Part II: What Happened After
Last week I told about my time of quiet and solitude on Madeline Island. This is the story of what happened after:
My husband was watching the radar screen to track my plane on the way home, as it went around a gigantic storm. That night we heard the loudest, deepest, reverberating roar of thunder ever. It was so imperative that it reminded me of Laurens van der Post's book, The Voice of the Thunder, where he describes thunder as"an urgent manifesto for renewal in the human spirit".
When we awoke the next morning, the water from our springs and streams had found a new way into our house– through the garage and down the stairs to my studio. The flood damage guys showed up with their water sucking machines and big fans. There was a second storm two days later and it flooded all over again. All this coincided with my Subaru blowing a head gasket, and the air conditioning failing.
This is where my background in stories helps me from sinking into despair. I ask myself: where am I in the story now? O yes, the repetition of things occurring in threes. Studio, car, air conditioning. We are going through the eye of the needle. We will get through this, and then I will get three wishes–
Part of the wonder is the helpers who show up. The flood guy brings his ten year old son, Daryl, who is an aspiring artist. Kevin (the father) explains to me that his job with his son is to help him to find and do what he is here (on this planet) to do. I turn to his son and say, "Do you have any idea how fortunate you are to have this man as your father?" Kevin says later (in the midst of the torn up carpet and walls, fans and furniture askew in my studio), "I like all my clients– but this place, this is a bright spot."
Jeanette shows up the next day to cut out the part of the wall that has been damaged. She is studying Suzanne Moore's work on the wall and tells me she is part Cherokee and part Mexican. She talks about her horses, and her gentle way of training them– and then offers "in another life you had straight black hair and Egyptian eyes". Yesterday some new guys came to put down a carpet pad. The younger one, Dalton, about 22, asks me about calligraphy pens. He is slightly built and has incredibly long dark eyelashes. I write his name for him with a Brause pen and send him off with two nibs and some ink.

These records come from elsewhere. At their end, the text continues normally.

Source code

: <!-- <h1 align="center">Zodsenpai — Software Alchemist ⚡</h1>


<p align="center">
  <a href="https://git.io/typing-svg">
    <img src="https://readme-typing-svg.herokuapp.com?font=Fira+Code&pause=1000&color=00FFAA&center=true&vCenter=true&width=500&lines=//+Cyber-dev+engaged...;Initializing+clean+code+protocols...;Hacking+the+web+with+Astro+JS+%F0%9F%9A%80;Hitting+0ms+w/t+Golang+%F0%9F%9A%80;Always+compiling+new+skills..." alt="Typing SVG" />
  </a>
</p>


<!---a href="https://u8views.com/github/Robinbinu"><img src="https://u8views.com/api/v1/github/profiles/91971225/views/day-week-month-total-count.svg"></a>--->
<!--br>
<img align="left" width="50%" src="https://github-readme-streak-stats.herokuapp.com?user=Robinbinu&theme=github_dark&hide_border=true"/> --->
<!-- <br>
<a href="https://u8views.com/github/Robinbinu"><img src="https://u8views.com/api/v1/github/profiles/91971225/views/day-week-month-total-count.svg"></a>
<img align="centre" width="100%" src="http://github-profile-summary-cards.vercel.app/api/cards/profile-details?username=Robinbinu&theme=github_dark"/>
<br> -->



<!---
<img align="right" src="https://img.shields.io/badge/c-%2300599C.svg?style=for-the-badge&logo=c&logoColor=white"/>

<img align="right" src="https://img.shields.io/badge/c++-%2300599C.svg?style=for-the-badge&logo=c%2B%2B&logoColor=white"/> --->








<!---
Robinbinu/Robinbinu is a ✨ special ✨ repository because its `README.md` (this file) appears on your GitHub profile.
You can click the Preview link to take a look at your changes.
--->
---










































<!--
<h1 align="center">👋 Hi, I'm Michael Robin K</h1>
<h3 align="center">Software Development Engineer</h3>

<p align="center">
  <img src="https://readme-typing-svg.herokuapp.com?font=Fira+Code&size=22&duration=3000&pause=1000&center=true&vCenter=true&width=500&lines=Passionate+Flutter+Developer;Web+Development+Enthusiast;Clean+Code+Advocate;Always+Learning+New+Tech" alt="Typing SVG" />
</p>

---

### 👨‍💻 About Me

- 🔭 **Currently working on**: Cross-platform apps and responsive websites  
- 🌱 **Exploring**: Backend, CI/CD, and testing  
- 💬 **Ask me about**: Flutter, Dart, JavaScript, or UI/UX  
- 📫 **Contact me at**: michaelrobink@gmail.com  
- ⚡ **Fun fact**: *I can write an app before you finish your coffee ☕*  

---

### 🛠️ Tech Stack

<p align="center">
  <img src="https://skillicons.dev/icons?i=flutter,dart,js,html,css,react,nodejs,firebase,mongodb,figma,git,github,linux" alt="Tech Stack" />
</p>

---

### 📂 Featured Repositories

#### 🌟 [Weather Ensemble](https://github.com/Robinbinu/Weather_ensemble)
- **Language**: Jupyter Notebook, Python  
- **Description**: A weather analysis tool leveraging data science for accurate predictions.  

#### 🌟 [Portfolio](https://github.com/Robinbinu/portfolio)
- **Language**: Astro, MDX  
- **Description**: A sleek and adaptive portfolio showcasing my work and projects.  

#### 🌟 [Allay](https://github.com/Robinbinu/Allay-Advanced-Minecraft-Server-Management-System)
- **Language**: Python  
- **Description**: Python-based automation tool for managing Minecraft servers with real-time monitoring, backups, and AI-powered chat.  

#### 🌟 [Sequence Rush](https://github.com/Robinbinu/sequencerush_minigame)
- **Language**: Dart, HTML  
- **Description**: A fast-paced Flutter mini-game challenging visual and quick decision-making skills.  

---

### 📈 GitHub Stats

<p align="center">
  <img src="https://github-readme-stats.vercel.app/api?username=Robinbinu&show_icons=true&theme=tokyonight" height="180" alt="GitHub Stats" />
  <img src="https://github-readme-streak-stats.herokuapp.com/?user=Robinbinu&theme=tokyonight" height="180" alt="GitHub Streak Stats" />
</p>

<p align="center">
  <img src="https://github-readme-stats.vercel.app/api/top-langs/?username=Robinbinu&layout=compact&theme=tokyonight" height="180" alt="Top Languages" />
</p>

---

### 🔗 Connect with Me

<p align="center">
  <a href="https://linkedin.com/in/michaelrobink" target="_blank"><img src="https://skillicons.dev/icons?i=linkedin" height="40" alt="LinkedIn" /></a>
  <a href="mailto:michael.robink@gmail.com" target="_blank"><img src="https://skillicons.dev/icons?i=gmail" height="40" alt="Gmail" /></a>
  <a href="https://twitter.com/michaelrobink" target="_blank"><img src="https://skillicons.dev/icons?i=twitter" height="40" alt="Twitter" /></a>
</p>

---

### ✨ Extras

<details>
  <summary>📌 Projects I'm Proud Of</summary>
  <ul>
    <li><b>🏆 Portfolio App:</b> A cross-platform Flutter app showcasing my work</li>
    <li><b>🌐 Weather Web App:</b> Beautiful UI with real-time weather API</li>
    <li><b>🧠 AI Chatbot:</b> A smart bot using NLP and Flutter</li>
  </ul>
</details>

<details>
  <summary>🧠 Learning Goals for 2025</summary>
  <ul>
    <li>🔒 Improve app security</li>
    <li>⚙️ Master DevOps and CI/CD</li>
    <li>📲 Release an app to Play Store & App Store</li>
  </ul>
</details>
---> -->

There are, of course, moments of being overwhelmed. But the practice of having faith in what is grows in me. There is such freedom in not wasting energy on resisting what shows up. And gently adjusting my thought patterns when I begin down the road of woe is me. Ironically, this time of meditation in upheaval is giving me direction with my paintings, with my teaching. I see things that should be obvious: whatever the subject is that I am teaching, it means little if it is not guided by the practice of contemplation. Without this silence between activity, I cannot hear my inner voice, cannot know what I am here to do. This is the most important "technique" I have to offer my students, and it is a practice that needs renewal in each class, in every day. Without this dimension to our work as makers, how can we ever be happy? We are just making stuff. With this inner compass, we are not thrown off course by the inevitable changes that life brings.